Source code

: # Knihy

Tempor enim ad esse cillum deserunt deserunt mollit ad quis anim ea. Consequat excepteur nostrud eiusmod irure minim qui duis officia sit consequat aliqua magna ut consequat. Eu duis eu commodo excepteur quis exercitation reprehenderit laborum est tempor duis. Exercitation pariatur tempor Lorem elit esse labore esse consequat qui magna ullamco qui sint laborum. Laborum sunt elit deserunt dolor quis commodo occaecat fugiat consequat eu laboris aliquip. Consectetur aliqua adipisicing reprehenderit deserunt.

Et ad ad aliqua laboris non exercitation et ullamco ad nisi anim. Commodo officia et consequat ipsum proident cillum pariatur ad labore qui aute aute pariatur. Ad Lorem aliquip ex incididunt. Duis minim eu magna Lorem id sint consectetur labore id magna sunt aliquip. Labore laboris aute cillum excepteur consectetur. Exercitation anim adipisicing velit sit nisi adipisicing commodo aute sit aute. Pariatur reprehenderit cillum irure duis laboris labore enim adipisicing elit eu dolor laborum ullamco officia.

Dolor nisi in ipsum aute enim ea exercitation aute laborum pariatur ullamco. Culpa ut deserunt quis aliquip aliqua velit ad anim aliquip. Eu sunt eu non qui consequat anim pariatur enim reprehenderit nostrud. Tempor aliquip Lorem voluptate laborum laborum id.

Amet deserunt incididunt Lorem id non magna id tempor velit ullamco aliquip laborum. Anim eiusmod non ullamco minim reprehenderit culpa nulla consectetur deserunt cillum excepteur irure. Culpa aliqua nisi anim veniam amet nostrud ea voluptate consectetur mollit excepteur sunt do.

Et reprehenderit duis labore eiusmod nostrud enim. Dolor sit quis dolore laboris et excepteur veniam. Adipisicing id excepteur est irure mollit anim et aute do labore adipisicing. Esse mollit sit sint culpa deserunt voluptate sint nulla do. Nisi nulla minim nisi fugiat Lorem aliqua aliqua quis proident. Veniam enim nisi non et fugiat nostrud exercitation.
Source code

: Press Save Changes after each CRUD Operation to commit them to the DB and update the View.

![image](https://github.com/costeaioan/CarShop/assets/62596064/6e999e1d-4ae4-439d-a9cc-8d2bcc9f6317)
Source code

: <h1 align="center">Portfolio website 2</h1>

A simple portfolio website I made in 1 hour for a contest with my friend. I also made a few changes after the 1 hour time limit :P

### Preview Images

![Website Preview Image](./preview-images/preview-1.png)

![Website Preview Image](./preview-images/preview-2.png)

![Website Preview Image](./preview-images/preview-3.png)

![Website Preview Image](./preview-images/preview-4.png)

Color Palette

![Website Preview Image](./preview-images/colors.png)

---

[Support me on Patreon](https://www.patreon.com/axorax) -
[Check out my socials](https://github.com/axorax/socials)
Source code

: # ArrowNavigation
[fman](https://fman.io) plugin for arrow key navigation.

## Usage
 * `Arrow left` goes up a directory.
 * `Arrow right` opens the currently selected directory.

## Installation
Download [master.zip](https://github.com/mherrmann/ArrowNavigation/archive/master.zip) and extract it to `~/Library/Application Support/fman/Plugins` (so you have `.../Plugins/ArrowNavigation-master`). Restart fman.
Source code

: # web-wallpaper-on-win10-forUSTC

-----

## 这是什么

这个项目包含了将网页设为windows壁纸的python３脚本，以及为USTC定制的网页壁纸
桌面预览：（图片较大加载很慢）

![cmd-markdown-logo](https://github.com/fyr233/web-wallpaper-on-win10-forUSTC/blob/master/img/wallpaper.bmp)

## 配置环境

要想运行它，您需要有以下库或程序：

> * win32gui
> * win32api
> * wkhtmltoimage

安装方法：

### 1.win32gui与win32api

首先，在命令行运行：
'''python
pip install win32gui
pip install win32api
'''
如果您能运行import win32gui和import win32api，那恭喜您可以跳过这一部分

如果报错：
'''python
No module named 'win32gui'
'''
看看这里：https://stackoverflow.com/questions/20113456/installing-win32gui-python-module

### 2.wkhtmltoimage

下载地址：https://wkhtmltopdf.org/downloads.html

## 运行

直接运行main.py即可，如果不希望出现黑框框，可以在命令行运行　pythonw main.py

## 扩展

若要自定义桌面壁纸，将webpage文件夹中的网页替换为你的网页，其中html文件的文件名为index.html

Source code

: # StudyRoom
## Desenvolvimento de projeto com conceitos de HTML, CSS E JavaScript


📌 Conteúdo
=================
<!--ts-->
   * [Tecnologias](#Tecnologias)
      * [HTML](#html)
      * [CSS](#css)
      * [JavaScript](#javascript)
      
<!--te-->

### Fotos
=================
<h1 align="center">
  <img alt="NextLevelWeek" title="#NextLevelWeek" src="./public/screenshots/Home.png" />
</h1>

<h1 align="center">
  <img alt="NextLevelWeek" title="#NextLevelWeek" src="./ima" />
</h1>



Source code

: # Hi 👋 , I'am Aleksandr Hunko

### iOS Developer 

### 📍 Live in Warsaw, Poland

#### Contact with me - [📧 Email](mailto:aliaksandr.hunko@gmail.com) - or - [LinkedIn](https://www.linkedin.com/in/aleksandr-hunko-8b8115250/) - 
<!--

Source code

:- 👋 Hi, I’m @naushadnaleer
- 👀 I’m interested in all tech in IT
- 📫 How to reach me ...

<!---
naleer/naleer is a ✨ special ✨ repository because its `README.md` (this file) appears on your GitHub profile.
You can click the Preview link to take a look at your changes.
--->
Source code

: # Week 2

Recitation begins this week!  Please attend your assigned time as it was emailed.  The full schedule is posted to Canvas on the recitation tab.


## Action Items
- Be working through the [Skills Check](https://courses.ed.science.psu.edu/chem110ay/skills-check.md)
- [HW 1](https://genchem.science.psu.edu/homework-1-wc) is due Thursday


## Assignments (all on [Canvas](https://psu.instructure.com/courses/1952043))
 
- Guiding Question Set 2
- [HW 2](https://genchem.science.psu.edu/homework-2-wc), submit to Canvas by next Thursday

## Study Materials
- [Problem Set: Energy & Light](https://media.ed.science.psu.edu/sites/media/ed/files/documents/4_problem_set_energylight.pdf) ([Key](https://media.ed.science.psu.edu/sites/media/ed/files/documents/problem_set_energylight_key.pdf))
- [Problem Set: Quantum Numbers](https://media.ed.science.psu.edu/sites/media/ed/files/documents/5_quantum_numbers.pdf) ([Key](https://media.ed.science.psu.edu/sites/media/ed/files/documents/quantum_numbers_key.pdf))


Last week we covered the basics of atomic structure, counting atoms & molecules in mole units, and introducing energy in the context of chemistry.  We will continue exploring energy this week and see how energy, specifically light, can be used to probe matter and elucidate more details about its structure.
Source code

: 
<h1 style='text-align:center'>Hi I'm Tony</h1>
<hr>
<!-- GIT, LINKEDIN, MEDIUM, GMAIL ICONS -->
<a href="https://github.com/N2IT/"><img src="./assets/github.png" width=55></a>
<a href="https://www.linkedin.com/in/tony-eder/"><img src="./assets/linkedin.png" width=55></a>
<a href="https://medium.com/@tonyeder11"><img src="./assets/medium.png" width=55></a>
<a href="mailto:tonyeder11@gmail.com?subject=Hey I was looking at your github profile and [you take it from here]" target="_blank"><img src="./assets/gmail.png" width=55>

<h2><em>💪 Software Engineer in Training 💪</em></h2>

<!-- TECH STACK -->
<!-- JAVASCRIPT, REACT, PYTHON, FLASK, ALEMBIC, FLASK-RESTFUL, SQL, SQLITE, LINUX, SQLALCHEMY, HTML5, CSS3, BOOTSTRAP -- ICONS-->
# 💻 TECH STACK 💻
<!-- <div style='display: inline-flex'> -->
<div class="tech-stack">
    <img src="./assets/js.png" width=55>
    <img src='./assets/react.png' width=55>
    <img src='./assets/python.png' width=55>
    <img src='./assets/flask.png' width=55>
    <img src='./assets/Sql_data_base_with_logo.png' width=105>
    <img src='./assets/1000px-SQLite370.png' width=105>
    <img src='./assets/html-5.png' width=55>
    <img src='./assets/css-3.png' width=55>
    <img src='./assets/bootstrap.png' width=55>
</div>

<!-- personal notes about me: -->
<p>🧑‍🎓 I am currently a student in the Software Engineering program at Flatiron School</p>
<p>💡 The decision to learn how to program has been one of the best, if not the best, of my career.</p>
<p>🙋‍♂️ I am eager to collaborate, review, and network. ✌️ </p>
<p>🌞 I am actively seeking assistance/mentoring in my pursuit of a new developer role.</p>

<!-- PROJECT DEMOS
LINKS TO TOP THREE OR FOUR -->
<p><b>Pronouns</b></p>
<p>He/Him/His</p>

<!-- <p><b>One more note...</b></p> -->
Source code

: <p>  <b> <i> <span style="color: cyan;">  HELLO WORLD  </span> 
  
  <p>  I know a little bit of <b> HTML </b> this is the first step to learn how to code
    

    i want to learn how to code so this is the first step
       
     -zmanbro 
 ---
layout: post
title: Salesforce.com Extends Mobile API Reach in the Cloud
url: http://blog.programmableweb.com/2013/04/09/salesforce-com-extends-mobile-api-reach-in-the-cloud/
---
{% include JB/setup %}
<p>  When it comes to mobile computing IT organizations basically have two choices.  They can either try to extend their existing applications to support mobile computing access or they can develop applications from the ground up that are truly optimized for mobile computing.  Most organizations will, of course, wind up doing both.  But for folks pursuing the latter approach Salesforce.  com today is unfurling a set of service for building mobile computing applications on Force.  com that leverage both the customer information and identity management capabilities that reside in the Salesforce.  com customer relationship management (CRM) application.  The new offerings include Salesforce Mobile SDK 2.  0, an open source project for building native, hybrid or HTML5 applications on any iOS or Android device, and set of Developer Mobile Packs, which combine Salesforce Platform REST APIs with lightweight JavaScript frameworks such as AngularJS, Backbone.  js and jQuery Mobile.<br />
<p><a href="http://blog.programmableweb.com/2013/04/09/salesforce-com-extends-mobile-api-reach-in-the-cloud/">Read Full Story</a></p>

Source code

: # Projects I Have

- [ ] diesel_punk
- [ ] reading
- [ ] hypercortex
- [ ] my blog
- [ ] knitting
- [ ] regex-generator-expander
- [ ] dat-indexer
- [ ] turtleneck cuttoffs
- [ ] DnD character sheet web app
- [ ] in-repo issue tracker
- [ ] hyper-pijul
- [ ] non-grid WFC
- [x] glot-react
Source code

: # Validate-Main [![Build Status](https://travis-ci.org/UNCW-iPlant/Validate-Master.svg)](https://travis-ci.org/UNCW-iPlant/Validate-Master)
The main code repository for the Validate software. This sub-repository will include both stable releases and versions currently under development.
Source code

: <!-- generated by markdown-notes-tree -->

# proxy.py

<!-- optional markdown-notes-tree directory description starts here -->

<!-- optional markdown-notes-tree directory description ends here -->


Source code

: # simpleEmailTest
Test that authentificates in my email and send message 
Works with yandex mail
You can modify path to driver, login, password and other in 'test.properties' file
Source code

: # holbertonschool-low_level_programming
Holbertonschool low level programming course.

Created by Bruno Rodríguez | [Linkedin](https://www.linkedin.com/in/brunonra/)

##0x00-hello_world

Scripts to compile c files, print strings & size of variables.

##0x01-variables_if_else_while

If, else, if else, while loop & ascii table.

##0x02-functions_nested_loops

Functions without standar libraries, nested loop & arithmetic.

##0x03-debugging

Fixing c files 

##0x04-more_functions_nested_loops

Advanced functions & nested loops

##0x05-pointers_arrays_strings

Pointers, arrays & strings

+ + +

** What the task asks **
Where the string "veniam" turns up in a line of the data above, copy that whole line.

** Solved problem **
Amet deserunt incididunt Lorem id non magna id tempor velit ullamco aliquip laborum. Anim eiusmod non ullamco minim reprehenderit culpa nulla consectetur deserunt cillum excepteur irure. Culpa aliqua nisi anim veniam amet nostrud ea voluptate consectetur mollit excepteur sunt do.
Et reprehenderit duis labore eiusmod nostrud enim. Dolor sit quis dolore laboris et excepteur veniam. Adipisicing id excepteur est irure mollit anim et aute do labore adipisicing. Esse mollit sit sint culpa deserunt voluptate sint nulla do. Nisi nulla minim nisi fugiat Lorem aliqua aliqua quis proident. Veniam enim nisi non et fugiat nostrud exercitation.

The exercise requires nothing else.